_MATERIAL SUPPLIED_:
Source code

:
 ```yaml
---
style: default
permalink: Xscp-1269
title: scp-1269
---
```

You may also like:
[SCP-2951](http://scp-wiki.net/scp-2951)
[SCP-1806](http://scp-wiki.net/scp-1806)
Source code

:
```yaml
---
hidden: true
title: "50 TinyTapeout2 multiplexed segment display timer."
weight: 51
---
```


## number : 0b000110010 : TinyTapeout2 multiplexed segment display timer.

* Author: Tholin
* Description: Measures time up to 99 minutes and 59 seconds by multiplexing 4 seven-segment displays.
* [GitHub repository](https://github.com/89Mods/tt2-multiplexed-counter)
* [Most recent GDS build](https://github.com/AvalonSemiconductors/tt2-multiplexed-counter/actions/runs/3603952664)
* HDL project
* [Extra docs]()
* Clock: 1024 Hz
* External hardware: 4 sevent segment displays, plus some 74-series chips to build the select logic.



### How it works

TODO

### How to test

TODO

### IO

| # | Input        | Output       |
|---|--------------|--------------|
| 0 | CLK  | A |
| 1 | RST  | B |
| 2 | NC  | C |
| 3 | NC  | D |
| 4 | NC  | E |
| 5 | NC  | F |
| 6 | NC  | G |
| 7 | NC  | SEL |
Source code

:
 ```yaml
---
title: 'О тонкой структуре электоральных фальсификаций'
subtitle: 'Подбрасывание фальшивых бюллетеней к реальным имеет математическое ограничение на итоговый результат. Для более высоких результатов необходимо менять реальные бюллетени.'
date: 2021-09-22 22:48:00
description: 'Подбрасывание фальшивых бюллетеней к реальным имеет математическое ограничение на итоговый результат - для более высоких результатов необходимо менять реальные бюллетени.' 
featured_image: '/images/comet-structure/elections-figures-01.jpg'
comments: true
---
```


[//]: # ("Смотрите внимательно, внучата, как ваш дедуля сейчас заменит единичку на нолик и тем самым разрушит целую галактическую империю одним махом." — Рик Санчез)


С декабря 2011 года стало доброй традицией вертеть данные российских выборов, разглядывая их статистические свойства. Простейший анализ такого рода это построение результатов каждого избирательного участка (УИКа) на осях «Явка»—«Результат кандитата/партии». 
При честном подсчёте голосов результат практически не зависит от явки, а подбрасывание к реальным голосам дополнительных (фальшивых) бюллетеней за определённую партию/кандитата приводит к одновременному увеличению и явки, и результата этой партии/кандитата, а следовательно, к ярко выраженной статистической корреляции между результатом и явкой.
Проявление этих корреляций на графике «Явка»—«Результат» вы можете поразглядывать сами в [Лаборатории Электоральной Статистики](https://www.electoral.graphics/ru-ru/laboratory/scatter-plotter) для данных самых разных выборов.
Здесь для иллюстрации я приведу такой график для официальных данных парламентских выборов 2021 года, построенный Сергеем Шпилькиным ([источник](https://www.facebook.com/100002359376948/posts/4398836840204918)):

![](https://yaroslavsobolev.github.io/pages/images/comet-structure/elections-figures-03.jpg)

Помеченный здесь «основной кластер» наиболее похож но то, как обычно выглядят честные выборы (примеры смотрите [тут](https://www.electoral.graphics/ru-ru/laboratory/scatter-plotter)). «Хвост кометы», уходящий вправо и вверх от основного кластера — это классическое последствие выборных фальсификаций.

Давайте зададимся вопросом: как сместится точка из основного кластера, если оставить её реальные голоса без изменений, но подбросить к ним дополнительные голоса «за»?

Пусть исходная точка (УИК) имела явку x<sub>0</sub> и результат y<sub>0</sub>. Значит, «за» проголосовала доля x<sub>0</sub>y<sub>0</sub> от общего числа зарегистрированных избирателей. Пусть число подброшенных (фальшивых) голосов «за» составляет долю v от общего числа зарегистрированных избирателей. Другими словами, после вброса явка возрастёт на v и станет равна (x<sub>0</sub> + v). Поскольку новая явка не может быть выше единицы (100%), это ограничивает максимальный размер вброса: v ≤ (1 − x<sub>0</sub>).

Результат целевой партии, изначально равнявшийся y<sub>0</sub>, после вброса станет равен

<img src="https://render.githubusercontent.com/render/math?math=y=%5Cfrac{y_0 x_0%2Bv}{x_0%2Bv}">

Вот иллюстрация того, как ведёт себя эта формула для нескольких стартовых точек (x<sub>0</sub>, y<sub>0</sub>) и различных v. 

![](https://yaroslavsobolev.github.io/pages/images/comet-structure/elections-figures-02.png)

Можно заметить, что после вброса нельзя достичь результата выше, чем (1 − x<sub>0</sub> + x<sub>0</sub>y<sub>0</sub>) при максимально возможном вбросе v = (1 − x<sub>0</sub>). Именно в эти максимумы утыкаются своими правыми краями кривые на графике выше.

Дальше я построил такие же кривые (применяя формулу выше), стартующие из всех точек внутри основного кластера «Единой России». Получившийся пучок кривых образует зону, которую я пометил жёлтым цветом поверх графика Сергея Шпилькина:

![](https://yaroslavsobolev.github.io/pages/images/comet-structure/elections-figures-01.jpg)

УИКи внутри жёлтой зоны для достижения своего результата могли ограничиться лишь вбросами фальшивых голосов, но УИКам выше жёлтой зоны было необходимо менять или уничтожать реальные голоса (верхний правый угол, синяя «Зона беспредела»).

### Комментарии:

_WHAT YOU WILL DO_: Return all of the data above, keeping every line exactly as it appears.

_THE COMPLETED TASK_:
Source code

:
 ```yaml
---
style: default
permalink: Xscp-1269
title: scp-1269
---
```

You may also like:
[SCP-2951](http://scp-wiki.net/scp-2951)
[SCP-1806](http://scp-wiki.net/scp-1806)
Source code

:
```yaml
---
hidden: true
title: "50 TinyTapeout2 multiplexed segment display timer."
weight: 51
---
```


## number : 0b000110010 : TinyTapeout2 multiplexed segment display timer.

* Author: Tholin
* Description: Measures time up to 99 minutes and 59 seconds by multiplexing 4 seven-segment displays.
* [GitHub repository](https://github.com/89Mods/tt2-multiplexed-counter)
* [Most recent GDS build](https://github.com/AvalonSemiconductors/tt2-multiplexed-counter/actions/runs/3603952664)
* HDL project
* [Extra docs]()
* Clock: 1024 Hz
* External hardware: 4 sevent segment displays, plus some 74-series chips to build the select logic.



### How it works

TODO

### How to test

TODO

### IO

| # | Input        | Output       |
|---|--------------|--------------|
| 0 | CLK  | A |
| 1 | RST  | B |
| 2 | NC  | C |
| 3 | NC  | D |
| 4 | NC  | E |
| 5 | NC  | F |
| 6 | NC  | G |
| 7 | NC  | SEL |
Source code

:
 ```yaml
---
title: 'О тонкой структуре электоральных фальсификаций'
subtitle: 'Подбрасывание фальшивых бюллетеней к реальным имеет математическое ограничение на итоговый результат. Для более высоких результатов необходимо менять реальные бюллетени.'
date: 2021-09-22 22:48:00
description: 'Подбрасывание фальшивых бюллетеней к реальным имеет математическое ограничение на итоговый результат - для более высоких результатов необходимо менять реальные бюллетени.' 
featured_image: '/images/comet-structure/elections-figures-01.jpg'
comments: true
---
```


[//]: # ("Смотрите внимательно, внучата, как ваш дедуля сейчас заменит единичку на нолик и тем самым разрушит целую галактическую империю одним махом." — Рик Санчез)


С декабря 2011 года стало доброй традицией вертеть данные российских выборов, разглядывая их статистические свойства. Простейший анализ такого рода это построение результатов каждого избирательного участка (УИКа) на осях «Явка»—«Результат кандитата/партии». 
При честном подсчёте голосов результат практически не зависит от явки, а подбрасывание к реальным голосам дополнительных (фальшивых) бюллетеней за определённую партию/кандитата приводит к одновременному увеличению и явки, и результата этой партии/кандитата, а следовательно, к ярко выраженной статистической корреляции между результатом и явкой.
Проявление этих корреляций на графике «Явка»—«Результат» вы можете поразглядывать сами в [Лаборатории Электоральной Статистики](https://www.electoral.graphics/ru-ru/laboratory/scatter-plotter) для данных самых разных выборов.
Здесь для иллюстрации я приведу такой график для официальных данных парламентских выборов 2021 года, построенный Сергеем Шпилькиным ([источник](https://www.facebook.com/100002359376948/posts/4398836840204918)):

![](https://yaroslavsobolev.github.io/pages/images/comet-structure/elections-figures-03.jpg)

Помеченный здесь «основной кластер» наиболее похож но то, как обычно выглядят честные выборы (примеры смотрите [тут](https://www.electoral.graphics/ru-ru/laboratory/scatter-plotter)). «Хвост кометы», уходящий вправо и вверх от основного кластера — это классическое последствие выборных фальсификаций.

Давайте зададимся вопросом: как сместится точка из основного кластера, если оставить её реальные голоса без изменений, но подбросить к ним дополнительные голоса «за»?

Пусть исходная точка (УИК) имела явку x<sub>0</sub> и результат y<sub>0</sub>. Значит, «за» проголосовала доля x<sub>0</sub>y<sub>0</sub> от общего числа зарегистрированных избирателей. Пусть число подброшенных (фальшивых) голосов «за» составляет долю v от общего числа зарегистрированных избирателей. Другими словами, после вброса явка возрастёт на v и станет равна (x<sub>0</sub> + v). Поскольку новая явка не может быть выше единицы (100%), это ограничивает максимальный размер вброса: v ≤ (1 − x<sub>0</sub>).

Результат целевой партии, изначально равнявшийся y<sub>0</sub>, после вброса станет равен

<img src="https://render.githubusercontent.com/render/math?math=y=%5Cfrac{y_0 x_0%2Bv}{x_0%2Bv}">

Вот иллюстрация того, как ведёт себя эта формула для нескольких стартовых точек (x<sub>0</sub>, y<sub>0</sub>) и различных v. 

![](https://yaroslavsobolev.github.io/pages/images/comet-structure/elections-figures-02.png)

Можно заметить, что после вброса нельзя достичь результата выше, чем (1 − x<sub>0</sub> + x<sub>0</sub>y<sub>0</sub>) при максимально возможном вбросе v = (1 − x<sub>0</sub>). Именно в эти максимумы утыкаются своими правыми краями кривые на графике выше.

Дальше я построил такие же кривые (применяя формулу выше), стартующие из всех точек внутри основного кластера «Единой России». Получившийся пучок кривых образует зону, которую я пометил жёлтым цветом поверх графика Сергея Шпилькина:

![](https://yaroslavsobolev.github.io/pages/images/comet-structure/elections-figures-01.jpg)

УИКи внутри жёлтой зоны для достижения своего результата могли ограничиться лишь вбросами фальшивых голосов, но УИКам выше жёлтой зоны было необходимо менять или уничтожать реальные голоса (верхний правый угол, синяя «Зона беспредела»).

### Комментарии:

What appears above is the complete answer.